- _Activity_
Would you repeat the whole listing exactly?
====================
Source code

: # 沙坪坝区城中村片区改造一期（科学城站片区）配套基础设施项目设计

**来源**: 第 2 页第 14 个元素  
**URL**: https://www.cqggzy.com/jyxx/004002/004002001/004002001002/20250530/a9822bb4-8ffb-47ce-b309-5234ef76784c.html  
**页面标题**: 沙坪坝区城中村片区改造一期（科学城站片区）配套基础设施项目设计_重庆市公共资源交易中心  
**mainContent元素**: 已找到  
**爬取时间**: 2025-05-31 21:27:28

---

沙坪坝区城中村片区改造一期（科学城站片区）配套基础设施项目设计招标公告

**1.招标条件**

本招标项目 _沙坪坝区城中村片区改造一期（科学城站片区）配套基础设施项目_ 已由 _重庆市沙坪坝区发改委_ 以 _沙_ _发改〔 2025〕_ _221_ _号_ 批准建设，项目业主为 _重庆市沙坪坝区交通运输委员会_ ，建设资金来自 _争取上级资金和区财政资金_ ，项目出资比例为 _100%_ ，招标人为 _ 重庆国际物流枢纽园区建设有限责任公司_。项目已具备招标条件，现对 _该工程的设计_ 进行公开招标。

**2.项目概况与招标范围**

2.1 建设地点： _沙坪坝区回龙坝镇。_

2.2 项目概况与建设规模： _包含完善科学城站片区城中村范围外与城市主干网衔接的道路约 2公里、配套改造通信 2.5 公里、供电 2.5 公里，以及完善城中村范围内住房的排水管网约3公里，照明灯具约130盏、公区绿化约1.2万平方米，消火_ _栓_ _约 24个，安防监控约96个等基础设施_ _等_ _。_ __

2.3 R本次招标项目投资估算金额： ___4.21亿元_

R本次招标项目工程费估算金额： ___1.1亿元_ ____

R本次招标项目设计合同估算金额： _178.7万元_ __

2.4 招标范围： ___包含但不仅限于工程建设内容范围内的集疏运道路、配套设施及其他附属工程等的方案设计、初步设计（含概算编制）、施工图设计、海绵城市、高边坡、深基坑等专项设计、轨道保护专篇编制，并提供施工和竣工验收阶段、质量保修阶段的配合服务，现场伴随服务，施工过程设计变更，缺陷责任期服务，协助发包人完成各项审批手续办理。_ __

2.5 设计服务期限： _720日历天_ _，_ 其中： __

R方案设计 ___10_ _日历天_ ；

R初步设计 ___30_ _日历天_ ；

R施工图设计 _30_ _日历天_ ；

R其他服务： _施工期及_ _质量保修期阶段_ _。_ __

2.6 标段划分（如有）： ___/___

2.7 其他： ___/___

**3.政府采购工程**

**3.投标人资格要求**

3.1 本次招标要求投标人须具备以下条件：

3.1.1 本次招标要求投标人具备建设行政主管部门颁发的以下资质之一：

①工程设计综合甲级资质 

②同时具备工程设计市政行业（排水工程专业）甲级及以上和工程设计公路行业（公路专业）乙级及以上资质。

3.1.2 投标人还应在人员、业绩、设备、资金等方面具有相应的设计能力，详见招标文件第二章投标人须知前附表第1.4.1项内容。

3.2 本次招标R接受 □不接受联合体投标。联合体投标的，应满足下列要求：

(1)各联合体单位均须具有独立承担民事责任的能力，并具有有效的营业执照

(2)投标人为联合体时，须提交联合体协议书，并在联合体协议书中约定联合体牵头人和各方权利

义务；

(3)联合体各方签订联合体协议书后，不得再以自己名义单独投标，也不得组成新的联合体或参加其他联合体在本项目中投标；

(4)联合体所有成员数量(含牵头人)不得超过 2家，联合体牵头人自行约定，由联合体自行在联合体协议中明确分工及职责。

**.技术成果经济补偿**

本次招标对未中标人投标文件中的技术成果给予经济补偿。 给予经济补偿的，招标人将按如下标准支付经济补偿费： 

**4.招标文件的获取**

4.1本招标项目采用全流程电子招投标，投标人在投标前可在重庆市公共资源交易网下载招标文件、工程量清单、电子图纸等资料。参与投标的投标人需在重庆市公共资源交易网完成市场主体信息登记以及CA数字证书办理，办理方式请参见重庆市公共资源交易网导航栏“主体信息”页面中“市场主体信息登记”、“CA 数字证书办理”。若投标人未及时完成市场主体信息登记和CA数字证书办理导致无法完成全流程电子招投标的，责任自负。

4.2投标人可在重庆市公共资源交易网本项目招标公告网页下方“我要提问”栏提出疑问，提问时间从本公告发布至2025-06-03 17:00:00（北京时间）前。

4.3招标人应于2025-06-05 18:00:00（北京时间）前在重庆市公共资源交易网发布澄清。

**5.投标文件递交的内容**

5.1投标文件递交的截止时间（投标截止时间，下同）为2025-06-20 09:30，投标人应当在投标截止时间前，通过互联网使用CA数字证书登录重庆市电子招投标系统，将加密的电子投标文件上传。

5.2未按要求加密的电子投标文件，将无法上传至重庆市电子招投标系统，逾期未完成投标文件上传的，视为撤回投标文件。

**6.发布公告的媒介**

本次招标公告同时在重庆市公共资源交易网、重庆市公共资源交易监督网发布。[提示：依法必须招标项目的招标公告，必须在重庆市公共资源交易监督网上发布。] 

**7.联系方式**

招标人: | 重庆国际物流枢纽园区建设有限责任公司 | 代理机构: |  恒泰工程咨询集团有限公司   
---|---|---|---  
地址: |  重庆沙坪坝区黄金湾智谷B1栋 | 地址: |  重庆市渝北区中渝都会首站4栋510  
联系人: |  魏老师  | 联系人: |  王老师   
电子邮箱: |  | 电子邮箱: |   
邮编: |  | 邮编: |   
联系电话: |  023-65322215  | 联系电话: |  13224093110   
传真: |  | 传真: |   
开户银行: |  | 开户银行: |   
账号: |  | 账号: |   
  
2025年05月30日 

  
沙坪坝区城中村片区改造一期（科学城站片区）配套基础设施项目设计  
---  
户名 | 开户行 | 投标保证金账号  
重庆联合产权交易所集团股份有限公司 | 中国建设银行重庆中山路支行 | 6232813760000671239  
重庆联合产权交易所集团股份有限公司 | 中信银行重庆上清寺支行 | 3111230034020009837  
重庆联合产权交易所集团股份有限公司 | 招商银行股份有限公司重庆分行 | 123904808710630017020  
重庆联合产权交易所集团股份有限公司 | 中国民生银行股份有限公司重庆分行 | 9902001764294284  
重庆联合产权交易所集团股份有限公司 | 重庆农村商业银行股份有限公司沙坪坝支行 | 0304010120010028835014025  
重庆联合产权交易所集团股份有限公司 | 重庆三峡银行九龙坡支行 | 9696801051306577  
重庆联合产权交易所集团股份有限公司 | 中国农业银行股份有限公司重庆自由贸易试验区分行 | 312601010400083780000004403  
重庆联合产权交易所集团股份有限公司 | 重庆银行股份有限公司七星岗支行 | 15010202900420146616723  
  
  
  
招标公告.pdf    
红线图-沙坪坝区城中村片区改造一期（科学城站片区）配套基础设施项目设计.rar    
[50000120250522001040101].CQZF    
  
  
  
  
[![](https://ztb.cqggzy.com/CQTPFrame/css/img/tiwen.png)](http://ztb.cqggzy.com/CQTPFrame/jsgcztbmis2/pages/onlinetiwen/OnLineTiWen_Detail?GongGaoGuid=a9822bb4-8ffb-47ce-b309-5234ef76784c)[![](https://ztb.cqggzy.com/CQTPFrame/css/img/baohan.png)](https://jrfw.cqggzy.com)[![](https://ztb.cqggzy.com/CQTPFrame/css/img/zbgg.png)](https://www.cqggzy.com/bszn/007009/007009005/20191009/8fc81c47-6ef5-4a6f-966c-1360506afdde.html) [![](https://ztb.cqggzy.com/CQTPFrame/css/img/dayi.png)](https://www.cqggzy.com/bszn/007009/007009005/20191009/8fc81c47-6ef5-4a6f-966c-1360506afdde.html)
====================
- _Solution to this problem_
Source code

: # 沙坪坝区城中村片区改造一期（科学城站片区）配套基础设施项目设计

**来源**: 第 2 页第 14 个元素  
**URL**: https://www.cqggzy.com/jyxx/004002/004002001/004002001002/20250530/a9822bb4-8ffb-47ce-b309-5234ef76784c.html  
**页面标题**: 沙坪坝区城中村片区改造一期（科学城站片区）配套基础设施项目设计_重庆市公共资源交易中心  
**mainContent元素**: 已找到  
**爬取时间**: 2025-05-31 21:27:28

---

沙坪坝区城中村片区改造一期（科学城站片区）配套基础设施项目设计招标公告

**1.招标条件**

本招标项目 _沙坪坝区城中村片区改造一期（科学城站片区）配套基础设施项目_ 已由 _重庆市沙坪坝区发改委_ 以 _沙_ _发改〔 2025〕_ _221_ _号_ 批准建设，项目业主为 _重庆市沙坪坝区交通运输委员会_ ，建设资金来自 _争取上级资金和区财政资金_ ，项目出资比例为 _100%_ ，招标人为 _ 重庆国际物流枢纽园区建设有限责任公司_。项目已具备招标条件，现对 _该工程的设计_ 进行公开招标。

**2.项目概况与招标范围**

2.1 建设地点： _沙坪坝区回龙坝镇。_

2.2 项目概况与建设规模： _包含完善科学城站片区城中村范围外与城市主干网衔接的道路约 2公里、配套改造通信 2.5 公里、供电 2.5 公里，以及完善城中村范围内住房的排水管网约3公里，照明灯具约130盏、公区绿化约1.2万平方米，消火_ _栓_ _约 24个，安防监控约96个等基础设施_ _等_ _。_ __

2.3 R本次招标项目投资估算金额： ___4.21亿元_

R本次招标项目工程费估算金额： ___1.1亿元_ ____

R本次招标项目设计合同估算金额： _178.7万元_ __

2.4 招标范围： ___包含但不仅限于工程建设内容范围内的集疏运道路、配套设施及其他附属工程等的方案设计、初步设计（含概算编制）、施工图设计、海绵城市、高边坡、深基坑等专项设计、轨道保护专篇编制，并提供施工和竣工验收阶段、质量保修阶段的配合服务，现场伴随服务，施工过程设计变更，缺陷责任期服务，协助发包人完成各项审批手续办理。_ __

2.5 设计服务期限： _720日历天_ _，_ 其中： __

R方案设计 ___10_ _日历天_ ；

R初步设计 ___30_ _日历天_ ；

R施工图设计 _30_ _日历天_ ；

R其他服务： _施工期及_ _质量保修期阶段_ _。_ __

2.6 标段划分（如有）： ___/___

2.7 其他： ___/___

**3.政府采购工程**

**3.投标人资格要求**

3.1 本次招标要求投标人须具备以下条件：

3.1.1 本次招标要求投标人具备建设行政主管部门颁发的以下资质之一：

①工程设计综合甲级资质 

②同时具备工程设计市政行业（排水工程专业）甲级及以上和工程设计公路行业（公路专业）乙级及以上资质。

3.1.2 投标人还应在人员、业绩、设备、资金等方面具有相应的设计能力，详见招标文件第二章投标人须知前附表第1.4.1项内容。

3.2 本次招标R接受 □不接受联合体投标。联合体投标的，应满足下列要求：

(1)各联合体单位均须具有独立承担民事责任的能力，并具有有效的营业执照

(2)投标人为联合体时，须提交联合体协议书，并在联合体协议书中约定联合体牵头人和各方权利

义务；

(3)联合体各方签订联合体协议书后，不得再以自己名义单独投标，也不得组成新的联合体或参加其他联合体在本项目中投标；

(4)联合体所有成员数量(含牵头人)不得超过 2家，联合体牵头人自行约定，由联合体自行在联合体协议中明确分工及职责。

**.技术成果经济补偿**

本次招标对未中标人投标文件中的技术成果给予经济补偿。 给予经济补偿的，招标人将按如下标准支付经济补偿费： 

**4.招标文件的获取**

4.1本招标项目采用全流程电子招投标，投标人在投标前可在重庆市公共资源交易网下载招标文件、工程量清单、电子图纸等资料。参与投标的投标人需在重庆市公共资源交易网完成市场主体信息登记以及CA数字证书办理，办理方式请参见重庆市公共资源交易网导航栏“主体信息”页面中“市场主体信息登记”、“CA 数字证书办理”。若投标人未及时完成市场主体信息登记和CA数字证书办理导致无法完成全流程电子招投标的，责任自负。

4.2投标人可在重庆市公共资源交易网本项目招标公告网页下方“我要提问”栏提出疑问，提问时间从本公告发布至2025-06-03 17:00:00（北京时间）前。

4.3招标人应于2025-06-05 18:00:00（北京时间）前在重庆市公共资源交易网发布澄清。

**5.投标文件递交的内容**

5.1投标文件递交的截止时间（投标截止时间，下同）为2025-06-20 09:30，投标人应当在投标截止时间前，通过互联网使用CA数字证书登录重庆市电子招投标系统，将加密的电子投标文件上传。

5.2未按要求加密的电子投标文件，将无法上传至重庆市电子招投标系统，逾期未完成投标文件上传的，视为撤回投标文件。

**6.发布公告的媒介**

本次招标公告同时在重庆市公共资源交易网、重庆市公共资源交易监督网发布。[提示：依法必须招标项目的招标公告，必须在重庆市公共资源交易监督网上发布。] 

**7.联系方式**

招标人: | 重庆国际物流枢纽园区建设有限责任公司 | 代理机构: |  恒泰工程咨询集团有限公司   
---|---|---|---  
地址: |  重庆沙坪坝区黄金湾智谷B1栋 | 地址: |  重庆市渝北区中渝都会首站4栋510  
联系人: |  魏老师  | 联系人: |  王老师   
电子邮箱: |  | 电子邮箱: |   
邮编: |  | 邮编: |   
联系电话: |  023-65322215  | 联系电话: |  13224093110   
传真: |  | 传真: |   
开户银行: |  | 开户银行: |   
账号: |  | 账号: |   
  
2025年05月30日 

  
沙坪坝区城中村片区改造一期（科学城站片区）配套基础设施项目设计  
---  
户名 | 开户行 | 投标保证金账号  
重庆联合产权交易所集团股份有限公司 | 中国建设银行重庆中山路支行 | 6232813760000671239  
重庆联合产权交易所集团股份有限公司 | 中信银行重庆上清寺支行 | 3111230034020009837  
重庆联合产权交易所集团股份有限公司 | 招商银行股份有限公司重庆分行 | 123904808710630017020  
重庆联合产权交易所集团股份有限公司 | 中国民生银行股份有限公司重庆分行 | 9902001764294284  
重庆联合产权交易所集团股份有限公司 | 重庆农村商业银行股份有限公司沙坪坝支行 | 0304010120010028835014025  
重庆联合产权交易所集团股份有限公司 | 重庆三峡银行九龙坡支行 | 9696801051306577  
重庆联合产权交易所集团股份有限公司 | 中国农业银行股份有限公司重庆自由贸易试验区分行 | 312601010400083780000004403  
重庆联合产权交易所集团股份有限公司 | 重庆银行股份有限公司七星岗支行 | 15010202900420146616723  
  
  
  
招标公告.pdf    
红线图-沙坪坝区城中村片区改造一期（科学城站片区）配套基础设施项目设计.rar    
[50000120250522001040101].CQZF    
  
  
  
  
[![](https://ztb.cqggzy.com/CQTPFrame/css/img/tiwen.png)](http://ztb.cqggzy.com/CQTPFrame/jsgcztbmis2/pages/onlinetiwen/OnLineTiWen_Detail?GongGaoGuid=a9822bb4-8ffb-47ce-b309-5234ef76784c)[![](https://ztb.cqggzy.com/CQTPFrame/css/img/baohan.png)](https://jrfw.cqggzy.com)[![](https://ztb.cqggzy.com/CQTPFrame/css/img/zbgg.png)](https://www.cqggzy.com/bszn/007009/007009005/20191009/8fc81c47-6ef5-4a6f-966c-1360506afdde.html) [![](https://ztb.cqggzy.com/CQTPFrame/css/img/dayi.png)](https://www.cqggzy.com/bszn/007009/007009005/20191009/8fc81c47-6ef5-4a6f-966c-1360506afdde.html)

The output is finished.